Please keep in mind, that although
I do have strong political views about the proper role of the federal
government in our lives, my commentary about clients’ investments focus NOT on
how politics “should” be, but rather the best strategies for dealing with
current political realities.
The present political
reality is that we have a government influenced by sharp political differences.
And, the electorate has allowed one side to have “veto” power over the other.
One only needs to read the
biographies of Alexander Hamilton and George Washington as well as other historical
writings to learn that our present situation is not much different from that in
1790 and most of our history as a nation.
Our founding fathers “compromised”
to create the system where a 55% majority (53% in the 2012 presidential
election.) vote does not give the “winners” the right to force the “losers” to
submit. (Only once in our history did
our leaders fail to compromise—when the minority decided to secede and the
majority sent an invading army to subdue and conquer them.) As evidenced by the US Constitution that
requires 75% approval for an Constitutional Amendment to pass, generally unless
one side controls 66-75% of the electorate—some form of “negotiation” is
required for anything of any importance to get done. (Many believe that this protection of the minority from the will of the "mere" majority is what makes us a great country.)
Unfortunately, some
negotiators choose confrontation rather than consultation as a strategy. One
side makes a demand, and the other states “I will not negotiate”. In Game Theory, this is called “Chicken”

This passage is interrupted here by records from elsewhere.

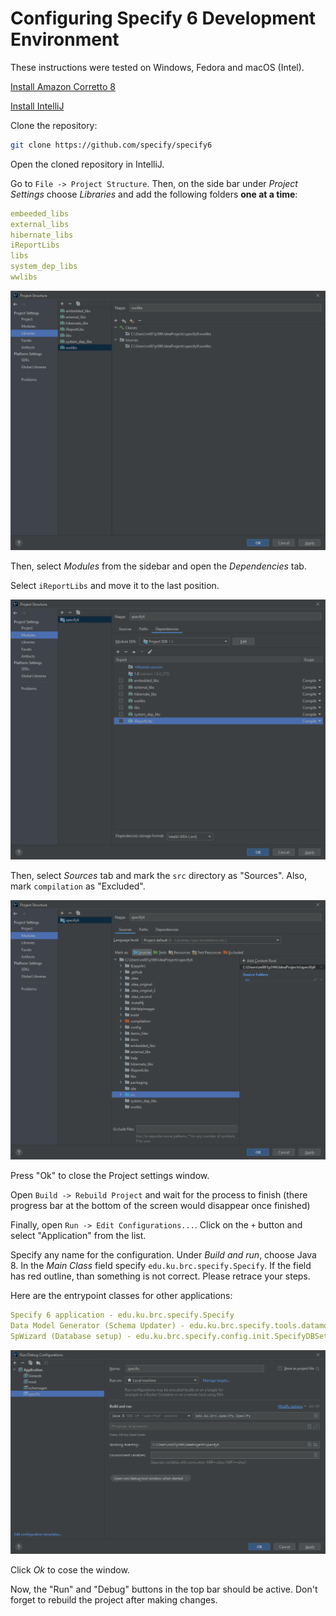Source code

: # Configuring Specify 6 Development Environment

These instructions were tested on Windows, Fedora and macOS (Intel).

[Install Amazon Corretto
8](https://docs.aws.amazon.com/corretto/latest/corretto-8-ug/downloads-list.html)

[Install IntelliJ](https://www.jetbrains.com/idea/)

Clone the repository:

```zsh
git clone https://github.com/specify/specify6
```

Open the cloned repository in IntelliJ.

Go to `File -> Project Structure`. Then, on the side bar under *Project
Settings* choose *Libraries* and add the following folders **one at a time**:

```yaml
embeeded_libs
external_libs
hibernate_libs
iReportLibs
libs
system_dep_libs
wwlibs
```

![Result](./src/configuring-dev-env-1.png)

Then, select *Modules* from the sidebar and open the *Dependencies* tab.

Select `iReportLibs` and move it to the last position.

![Result](./src/configuring-dev-env-2.png)

Then, select *Sources* tab and mark the `src` directory as "Sources". Also,
mark `compilation` as "Excluded".

![Result](./src/configuring-dev-env-3.png)

Press "Ok" to close the Project settings window.

Open `Build -> Rebuild Project` and wait for the process to finish (there
progress bar at the bottom of the screen would disappear once finished)

Finally, open `Run -> Edit Configurations...`. Click on the `+` button and
select "Application" from the list.

Specify any name for the configuration. Under *Build and run*, choose Java 8.
In the *Main Class* field specify `edu.ku.brc.specify.Specify`. If the field
has red outline, than something is not correct. Please retrace your steps.

Here are the entrypoint classes for other applications:

```yaml
Specify 6 application - edu.ku.brc.specify.Specify
Data Model Generator (Schema Updater) - edu.ku.brc.specify.tools.datamodelgenerator.DatamodelGenerator
SpWizard (Database setup) - edu.ku.brc.specify.config.init.SpecifyDBSetupWizardFrame
```

![Result](./src/configuring-dev-env-4.png)

Click *Ok* to cose the window.

Now, the "Run" and "Debug" buttons in the top bar should be active.
Don't forget to rebuild the project after making changes.
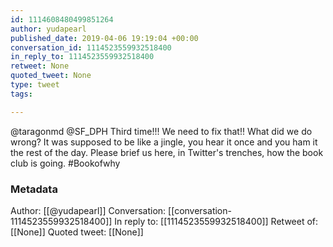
 ```yaml
---
id: 1114608480499851264
author: yudapearl
published_date: 2019-04-06 19:19:04 +00:00
conversation_id: 1114523559932518400
in_reply_to: 1114523559932518400
retweet: None
quoted_tweet: None
type: tweet
tags:

---
```


@taragonmd @SF_DPH Third time!!! We need to fix that!! What did we do wrong? It was supposed to be like a jingle, you hear it once and you ham it the rest of the day. Please brief us here, in Twitter's trenches, how the book club is going. #Bookofwhy

### Metadata

Author: [[@yudapearl]]
Conversation: [[conversation-1114523559932518400]]
In reply to: [[1114523559932518400]]
Retweet of: [[None]]
Quoted tweet: [[None]]
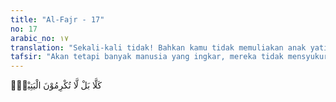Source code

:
 ```yaml
---
title: "Al-Fajr - 17"
no: 17
arabic_no: ١٧
translation: "Sekali-kali tidak! Bahkan kamu tidak memuliakan anak yatim,"
tafsir: "Akan tetapi banyak manusia yang ingkar, mereka tidak mensyukuri nikmat yang diberikan kepadanya. Bersyukur adalah mengucapkan kata-kata syukur dan menggunakan nikmat itu sesuai dengan ketentuan Yang Memberinya. Salah satu ketentuan-Nya adalah bahwa orang yang diberi kelebihan rezeki harus memperhatikan mereka yang berkekurangan. Di antara mereka adalah anak-anak yatim. Anak yatim perlu diasuh sampai mereka dewasa. Manusia yang ingkar dan tak mau bersyukur tidak mau memperhatikan pengasuhan anak-anak yatim itu."
---
```

كَلَّا بَلْ لَّا تُكْرِمُوْنَ الْيَتِيْمَۙ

where the loser is the one who gives in first.
It is a proven fact that most mature and rational people hate to “deadlock”
or “fail” in a negotiation. But, for some reason, our centralized federal
government has always been full of people who believe that when playing
Chicken, even if there is a “crash” because of a deadlock, they can still win…in
the NEXT ELECTION. (Perhaps we should elect people who are great negotiators
rather than great orators and campaigners.)
Both sides of the present
argument believe that they can gain control of BOTH the House and Senate in
the next election in 2014 if they can paint the other side as “Bad” or the “Most Worse”. Since
control of BOTH the House and Senate is a big deal—especially with a lame duck
President, expect a very serious fight.
I think the probability is that it will be as big as 2011. Our massive
debt and deficits magnify what is at stake.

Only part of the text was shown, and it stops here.